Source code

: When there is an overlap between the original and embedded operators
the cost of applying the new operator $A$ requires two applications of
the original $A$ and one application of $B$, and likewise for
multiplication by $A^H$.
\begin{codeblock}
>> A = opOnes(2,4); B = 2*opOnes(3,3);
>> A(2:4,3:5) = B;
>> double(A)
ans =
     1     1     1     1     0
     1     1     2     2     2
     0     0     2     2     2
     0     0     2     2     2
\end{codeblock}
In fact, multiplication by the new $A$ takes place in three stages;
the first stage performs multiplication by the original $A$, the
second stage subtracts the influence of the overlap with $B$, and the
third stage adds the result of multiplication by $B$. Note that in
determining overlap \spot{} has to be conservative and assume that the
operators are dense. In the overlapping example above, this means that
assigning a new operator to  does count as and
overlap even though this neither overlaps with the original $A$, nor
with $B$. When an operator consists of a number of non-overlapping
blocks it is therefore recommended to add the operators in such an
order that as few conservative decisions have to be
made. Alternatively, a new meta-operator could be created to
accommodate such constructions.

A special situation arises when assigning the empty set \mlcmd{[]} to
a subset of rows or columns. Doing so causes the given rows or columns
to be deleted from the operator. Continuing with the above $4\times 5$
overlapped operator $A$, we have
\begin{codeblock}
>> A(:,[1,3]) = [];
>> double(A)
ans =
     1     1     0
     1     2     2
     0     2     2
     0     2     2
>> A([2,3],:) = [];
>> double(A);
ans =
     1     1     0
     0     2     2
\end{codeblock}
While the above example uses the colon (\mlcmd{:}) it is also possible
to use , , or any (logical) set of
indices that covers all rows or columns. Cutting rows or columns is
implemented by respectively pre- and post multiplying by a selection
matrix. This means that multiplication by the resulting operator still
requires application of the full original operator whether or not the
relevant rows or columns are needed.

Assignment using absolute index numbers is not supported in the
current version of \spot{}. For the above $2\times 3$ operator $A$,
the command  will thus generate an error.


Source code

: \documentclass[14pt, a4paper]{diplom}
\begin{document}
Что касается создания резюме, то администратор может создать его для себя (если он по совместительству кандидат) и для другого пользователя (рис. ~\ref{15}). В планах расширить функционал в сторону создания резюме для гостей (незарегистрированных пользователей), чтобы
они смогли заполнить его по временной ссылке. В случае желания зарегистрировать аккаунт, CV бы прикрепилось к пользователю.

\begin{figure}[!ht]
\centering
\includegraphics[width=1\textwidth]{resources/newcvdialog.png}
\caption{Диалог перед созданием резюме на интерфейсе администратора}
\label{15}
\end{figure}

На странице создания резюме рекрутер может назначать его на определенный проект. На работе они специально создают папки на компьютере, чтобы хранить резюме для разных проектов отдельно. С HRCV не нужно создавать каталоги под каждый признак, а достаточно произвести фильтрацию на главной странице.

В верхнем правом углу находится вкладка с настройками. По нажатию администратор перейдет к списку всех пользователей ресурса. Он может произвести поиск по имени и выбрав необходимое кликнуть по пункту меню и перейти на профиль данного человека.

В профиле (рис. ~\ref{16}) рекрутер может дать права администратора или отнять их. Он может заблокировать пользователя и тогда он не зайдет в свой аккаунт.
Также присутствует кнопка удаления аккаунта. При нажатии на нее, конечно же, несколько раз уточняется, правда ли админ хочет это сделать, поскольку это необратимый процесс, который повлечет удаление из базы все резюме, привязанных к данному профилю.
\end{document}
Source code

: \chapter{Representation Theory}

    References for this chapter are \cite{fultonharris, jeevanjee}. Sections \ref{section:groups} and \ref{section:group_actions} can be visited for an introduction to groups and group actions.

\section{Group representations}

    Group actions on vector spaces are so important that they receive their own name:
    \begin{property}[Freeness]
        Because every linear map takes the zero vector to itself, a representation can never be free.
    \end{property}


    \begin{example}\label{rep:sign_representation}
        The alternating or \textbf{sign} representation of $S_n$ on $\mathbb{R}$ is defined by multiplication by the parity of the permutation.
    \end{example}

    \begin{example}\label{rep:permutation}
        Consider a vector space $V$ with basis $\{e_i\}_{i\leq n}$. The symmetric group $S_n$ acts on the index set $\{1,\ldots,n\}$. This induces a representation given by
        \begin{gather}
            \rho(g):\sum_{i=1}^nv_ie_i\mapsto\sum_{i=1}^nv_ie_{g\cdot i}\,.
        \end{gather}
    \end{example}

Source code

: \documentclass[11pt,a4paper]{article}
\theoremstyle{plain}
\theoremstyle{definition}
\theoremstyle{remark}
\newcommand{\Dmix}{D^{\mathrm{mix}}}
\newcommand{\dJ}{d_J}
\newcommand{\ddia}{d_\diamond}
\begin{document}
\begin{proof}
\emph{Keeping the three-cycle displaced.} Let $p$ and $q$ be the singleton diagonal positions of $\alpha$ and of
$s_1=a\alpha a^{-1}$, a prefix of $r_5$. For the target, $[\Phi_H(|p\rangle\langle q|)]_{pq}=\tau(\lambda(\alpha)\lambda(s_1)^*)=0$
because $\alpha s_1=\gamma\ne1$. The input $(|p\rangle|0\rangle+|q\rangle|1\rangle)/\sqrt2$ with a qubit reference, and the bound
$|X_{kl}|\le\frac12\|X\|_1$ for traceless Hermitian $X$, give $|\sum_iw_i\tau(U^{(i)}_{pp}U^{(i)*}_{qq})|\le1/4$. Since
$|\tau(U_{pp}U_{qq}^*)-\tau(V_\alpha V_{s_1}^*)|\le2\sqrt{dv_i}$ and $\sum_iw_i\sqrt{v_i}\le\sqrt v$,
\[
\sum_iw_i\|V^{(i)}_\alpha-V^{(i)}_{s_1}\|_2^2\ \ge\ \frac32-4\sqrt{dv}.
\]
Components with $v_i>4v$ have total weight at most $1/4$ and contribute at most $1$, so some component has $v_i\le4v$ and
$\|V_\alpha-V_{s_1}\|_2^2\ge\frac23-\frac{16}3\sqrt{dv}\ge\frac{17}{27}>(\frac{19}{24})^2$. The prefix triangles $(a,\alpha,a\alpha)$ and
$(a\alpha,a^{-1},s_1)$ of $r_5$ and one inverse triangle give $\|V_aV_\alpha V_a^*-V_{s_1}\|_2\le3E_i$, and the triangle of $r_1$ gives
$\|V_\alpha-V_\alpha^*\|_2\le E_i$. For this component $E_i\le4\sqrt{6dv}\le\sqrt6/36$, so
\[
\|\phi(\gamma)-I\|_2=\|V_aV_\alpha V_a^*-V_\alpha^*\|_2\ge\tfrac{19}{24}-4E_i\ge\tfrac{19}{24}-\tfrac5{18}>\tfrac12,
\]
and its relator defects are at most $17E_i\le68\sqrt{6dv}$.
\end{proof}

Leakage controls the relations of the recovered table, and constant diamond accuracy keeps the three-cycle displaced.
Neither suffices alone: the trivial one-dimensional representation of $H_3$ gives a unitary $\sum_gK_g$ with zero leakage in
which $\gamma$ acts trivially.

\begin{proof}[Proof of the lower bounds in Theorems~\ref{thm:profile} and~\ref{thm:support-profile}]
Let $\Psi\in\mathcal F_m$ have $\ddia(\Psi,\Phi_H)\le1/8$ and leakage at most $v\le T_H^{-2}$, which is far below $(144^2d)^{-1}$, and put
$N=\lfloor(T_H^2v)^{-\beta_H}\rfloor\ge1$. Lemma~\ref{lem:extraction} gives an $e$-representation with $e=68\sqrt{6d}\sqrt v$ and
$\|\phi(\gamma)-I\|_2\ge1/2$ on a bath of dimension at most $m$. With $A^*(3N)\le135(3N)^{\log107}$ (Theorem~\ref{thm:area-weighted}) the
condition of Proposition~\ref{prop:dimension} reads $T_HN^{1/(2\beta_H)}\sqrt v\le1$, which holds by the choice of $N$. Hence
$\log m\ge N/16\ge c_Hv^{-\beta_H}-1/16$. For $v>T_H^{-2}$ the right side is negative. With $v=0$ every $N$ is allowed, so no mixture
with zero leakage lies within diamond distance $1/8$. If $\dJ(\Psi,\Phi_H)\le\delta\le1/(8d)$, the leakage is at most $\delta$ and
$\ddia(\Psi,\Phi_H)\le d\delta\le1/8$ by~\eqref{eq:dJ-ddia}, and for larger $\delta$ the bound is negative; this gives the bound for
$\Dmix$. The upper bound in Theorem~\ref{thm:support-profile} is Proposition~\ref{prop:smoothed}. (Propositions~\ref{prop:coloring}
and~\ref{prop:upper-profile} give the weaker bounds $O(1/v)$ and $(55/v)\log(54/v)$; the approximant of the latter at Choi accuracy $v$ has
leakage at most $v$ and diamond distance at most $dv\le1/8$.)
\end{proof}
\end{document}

Exercise. Determine the number of lines in the data that include the string "profile". Only that number belongs in the answer.

Result below. 3